Notre mission était de suggérer les mesures qui permettraient que la France cesse de perdre du terrain sur le plan économique – il ne s'agit pas d'aide, ce n'est pas un rapport caritatif – dans des pays qui étaient liés à elle depuis longtemps, et n'en gagne ailleurs alors que d'autres puissances concurrentes, nombreuses, y sont présentes et ne s'embarrassent pas des questions théoriques. On sait que, même si elles ne sont pas homogènes, des évolutions considérables se produiront dans une Afrique en mouvement ; il serait désastreux que la France n'y participe pas pleinement.
La plupart des Africains, nos malheureux amis sahéliens exceptés qui en ont absolument besoin, ne demandent plus tellement d'aide au développement. En dépit de la place que celle-ci a occupée pendant très longtemps dans le débat politique français – en fait on s'intéressait beaucoup plus à "l'aide" qu'au développement, car elle était la réponse à un remords –, on n'a jamais pu démontrer qu'elle garantisse à elle seule le développement. Mais ce débat historique et politique est, pour nous, dépassé. Vous constaterez ainsi, à la lecture du rapport que nous parlons très peu de l'Europe, parce qu'il ne nous a pas été demandé de repenser les politiques publiques et donc leur articulation EuropeEtats membres qui est un autre sujet.
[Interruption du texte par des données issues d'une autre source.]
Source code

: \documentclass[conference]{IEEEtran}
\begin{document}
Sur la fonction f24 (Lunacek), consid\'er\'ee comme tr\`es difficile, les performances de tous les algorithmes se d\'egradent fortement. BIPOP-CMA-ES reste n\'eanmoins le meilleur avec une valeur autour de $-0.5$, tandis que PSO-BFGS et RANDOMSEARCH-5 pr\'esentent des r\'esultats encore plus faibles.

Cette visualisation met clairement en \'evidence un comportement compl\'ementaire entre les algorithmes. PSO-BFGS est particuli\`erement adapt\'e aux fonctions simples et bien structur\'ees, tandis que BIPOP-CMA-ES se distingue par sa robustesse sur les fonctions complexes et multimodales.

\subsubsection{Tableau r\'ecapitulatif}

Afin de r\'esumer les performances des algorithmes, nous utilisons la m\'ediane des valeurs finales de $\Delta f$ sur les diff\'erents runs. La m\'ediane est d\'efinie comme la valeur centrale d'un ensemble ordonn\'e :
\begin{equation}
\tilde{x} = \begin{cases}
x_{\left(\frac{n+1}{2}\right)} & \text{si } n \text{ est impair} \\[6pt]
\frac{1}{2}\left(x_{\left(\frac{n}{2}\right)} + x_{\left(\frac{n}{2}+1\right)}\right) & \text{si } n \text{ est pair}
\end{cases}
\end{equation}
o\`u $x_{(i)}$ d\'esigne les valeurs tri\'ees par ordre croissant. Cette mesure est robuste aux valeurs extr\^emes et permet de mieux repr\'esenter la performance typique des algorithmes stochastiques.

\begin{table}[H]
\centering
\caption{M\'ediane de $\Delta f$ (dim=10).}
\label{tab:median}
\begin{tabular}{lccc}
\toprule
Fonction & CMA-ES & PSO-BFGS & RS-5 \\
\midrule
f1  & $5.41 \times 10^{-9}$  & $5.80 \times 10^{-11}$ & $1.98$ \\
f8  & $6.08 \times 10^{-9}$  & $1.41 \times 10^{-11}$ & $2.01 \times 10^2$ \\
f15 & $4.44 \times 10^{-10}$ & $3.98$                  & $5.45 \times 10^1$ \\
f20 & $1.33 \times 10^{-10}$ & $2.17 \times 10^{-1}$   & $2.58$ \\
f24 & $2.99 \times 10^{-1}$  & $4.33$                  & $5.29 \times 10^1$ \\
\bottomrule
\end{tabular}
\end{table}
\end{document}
Je partage ce qui a été dit sur la nécessité de réorienter et de mieux identifier l'origine de cette aide européenne, mais ce n'était pas davantage le sujet dont nous devions traiter. Disons-le : nous parlons affaires, entreprises, investissements. Il nous revient de définir comment faire pour que les entreprises françaises soient présentes en Afrique, qu'elles ne se reposent plus sur des rentes périmées, et qu'elles redeviennent compétitives, quel que soit l'environnement linguistique. Sur ce dernier point, je rappelle que j'avais lancé, lorsque j'étais ministre, des initiatives visant à la convergence des politiques française, britannique et belge en Afrique. Mais, je le redis, il s'agit cette fois d'enrayer l'effondrement des entreprises françaises dans les zones francophones, et de les rendre plus dynamiques et conquérantes dans les autres. Sans opposition artificielle, les Africains avec lesquels nous nous sommes entretenus sont enchantés par cette approche, car les convulsions franco-françaises sur l'Afrique les ont lassé. Ce qu'ils veulent, ce sont des partenaires français présents, compétitifs, dynamiques, énergiques, sans complexes.
Nous avons pris note de ce qui a été dit, et plusieurs de vos observations pourront améliorer le rapport, et nous vous en remercions.